- Description of the task
Which lines in the records below hold the word "folders"? Copy each of them.

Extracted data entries
-=-=-
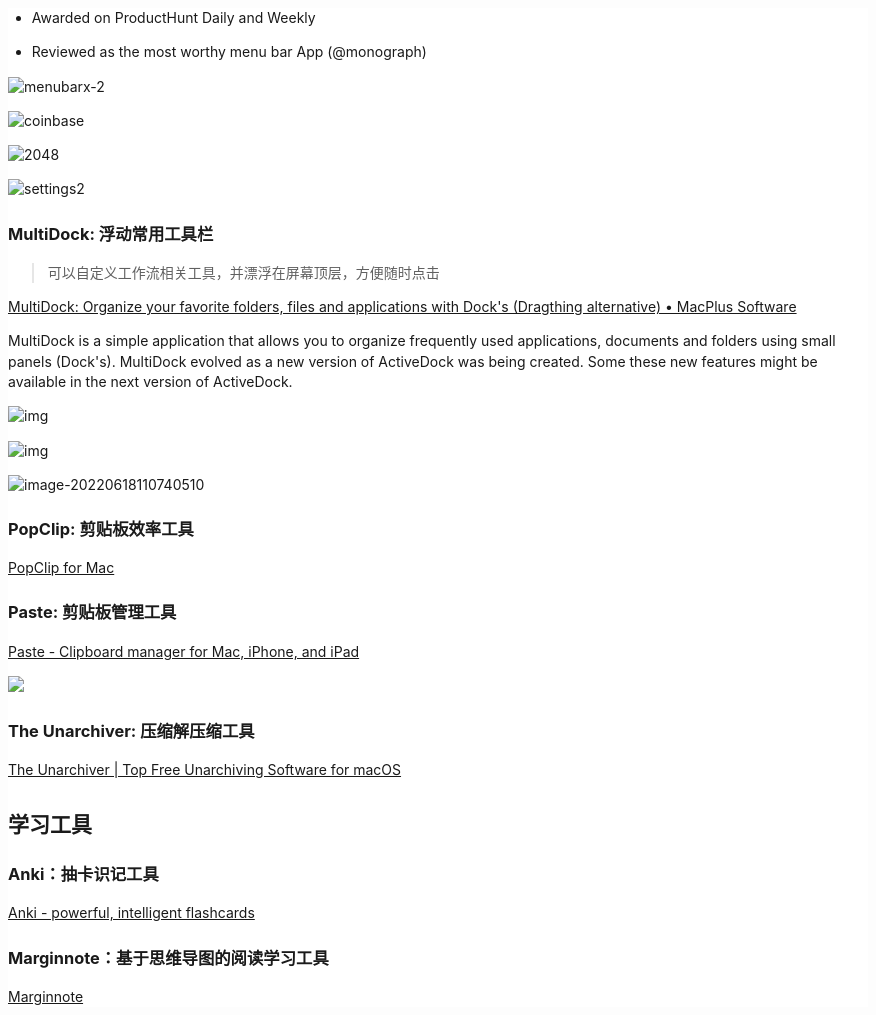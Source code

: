 * Awarded on ProductHunt Daily and Weekly

* Reviewed as the most worthy menu bar App (@monograph)

![menubarx-2](https://raw.githubusercontent.com/KuanHsiaoKuo/writing_materials/main/imgs/menubarx-2.png)

![coinbase](https://raw.githubusercontent.com/KuanHsiaoKuo/writing_materials/main/imgs/coinbase.png)

![2048](https://raw.githubusercontent.com/KuanHsiaoKuo/writing_materials/main/imgs/2048.png)

![settings2](https://raw.githubusercontent.com/KuanHsiaoKuo/writing_materials/main/imgs/settings2.png)

### MultiDock: 浮动常用工具栏

> 可以自定义工作流相关工具，并漂浮在屏幕顶层，方便随时点击

[MultiDock: Organize your favorite folders, files and applications with Dock's (Dragthing alternative) • MacPlus Software](https://noteifyapp.com/multidock/)

MultiDock is a simple application that allows you to organize frequently used applications, documents and folders using small panels (Dock's). MultiDock evolved as a new version of ActiveDock was being created. Some these new features might be available in the next version of ActiveDock.

![img](https://raw.githubusercontent.com/KuanHsiaoKuo/writing_materials/main/imgs/MultiDock-Mac-Medium-1024x592.jpg)

![img](https://raw.githubusercontent.com/KuanHsiaoKuo/writing_materials/main/imgs/MultiDock-Panel-Settings.png)

![image-20220618110740510](https://raw.githubusercontent.com/KuanHsiaoKuo/writing_materials/main/imgs/image-20220618110740510.png)

### PopClip: 剪贴板效率工具

[PopClip for Mac](https://pilotmoon.com/popclip/)

### Paste: 剪贴板管理工具

[Paste - Clipboard manager for Mac, iPhone, and iPad](https://pasteapp.io/)

![](https://pasteapp.io/_next/image?url=%2Fimages%2Fpaste-mac-icon.png&w=384&q=75)

### The Unarchiver: 压缩解压缩工具

[The Unarchiver | Top Free Unarchiving Software for macOS](https://theunarchiver.com/)

## 学习工具

### Anki：抽卡识记工具

[Anki - powerful, intelligent flashcards](https://apps.ankiweb.net/)

### Marginnote：基于思维导图的阅读学习工具

[Marginnote](https://www.marginnote.com/)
-=-=-
- Written answer
[MultiDock: Organize your favorite folders, files and applications with Dock's (Dragthing alternative) • MacPlus Software](https://noteifyapp.com/multidock/)
MultiDock is a simple application that allows you to organize frequently used applications, documents and folders using small panels (Dock's). MultiDock evolved as a new version of ActiveDock was being created. Some these new features might be available in the next version of ActiveDock.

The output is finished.